*Exercise*.
Going down the data below, set down exactly the line with "displaced populations through" and each line after it through the line with "Central America: Food"; no other lines.

*Source data*.
- - - - - - -

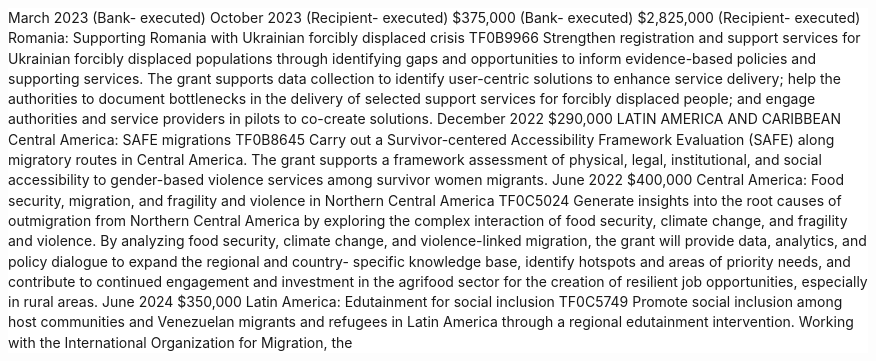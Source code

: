 March 2023 
(Bank-
executed)
October 2023 
(Recipient-
executed)
$375,000 
(Bank-
executed)
$2,825,000 
(Recipient-
executed)
Romania: Supporting 
Romania with Ukrainian 
forcibly displaced crisis
TF0B9966
Strengthen registration and support services for Ukrainian forcibly 
displaced populations through identifying gaps and opportunities to inform 
evidence-based policies and supporting services. The grant supports data 
collection to identify user-centric solutions to enhance service delivery; 
help the authorities to document bottlenecks in the delivery of selected 
support services for forcibly displaced people; and engage authorities and 
service providers in pilots to co-create solutions.
December 
2022
$290,000
LATIN 
AMERICA 
AND 
CARIBBEAN
Central America: SAFE 
migrations
TF0B8645
Carry out a Survivor-centered Accessibility Framework Evaluation 
(SAFE) along migratory routes in Central America.  The grant supports 
a framework assessment of physical, legal, institutional, and social 
accessibility to gender-based violence services among survivor women 
migrants.
June 
2022
$400,000
Central America: Food 
security, migration, and 
fragility and violence in 
Northern Central America 
TF0C5024
Generate insights into the root causes of outmigration from Northern 
Central America by exploring the complex interaction of food security, 
climate change, and fragility and violence. By analyzing food security, 
climate change, and violence-linked migration, the grant will provide 
data, analytics, and policy dialogue to expand the regional and country-
specific knowledge base, identify hotspots and areas of priority needs, and 
contribute to continued engagement and investment in the agrifood sector 
for the creation of resilient job opportunities, especially in rural areas.
June 
2024
$350,000
Latin America: 
Edutainment for social 
inclusion
TF0C5749
Promote social inclusion among host communities and Venezuelan 
migrants and refugees in Latin America through a regional edutainment 
intervention.  Working with the International Organization for Migration, the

- - - - - - -

*Task answer*.
displaced populations through identifying gaps and opportunities to inform 
evidence-based policies and supporting services. The grant supports data 
collection to identify user-centric solutions to enhance service delivery; 
help the authorities to document bottlenecks in the delivery of selected 
support services for forcibly displaced people; and engage authorities and 
service providers in pilots to co-create solutions.
December 
2022
$290,000
LATIN 
AMERICA 
AND 
CARIBBEAN
Central America: SAFE 
migrations
TF0B8645
Carry out a Survivor-centered Accessibility Framework Evaluation 
(SAFE) along migratory routes in Central America.  The grant supports 
a framework assessment of physical, legal, institutional, and social 
accessibility to gender-based violence services among survivor women 
migrants.
June 
2022
$400,000
Central America: Food 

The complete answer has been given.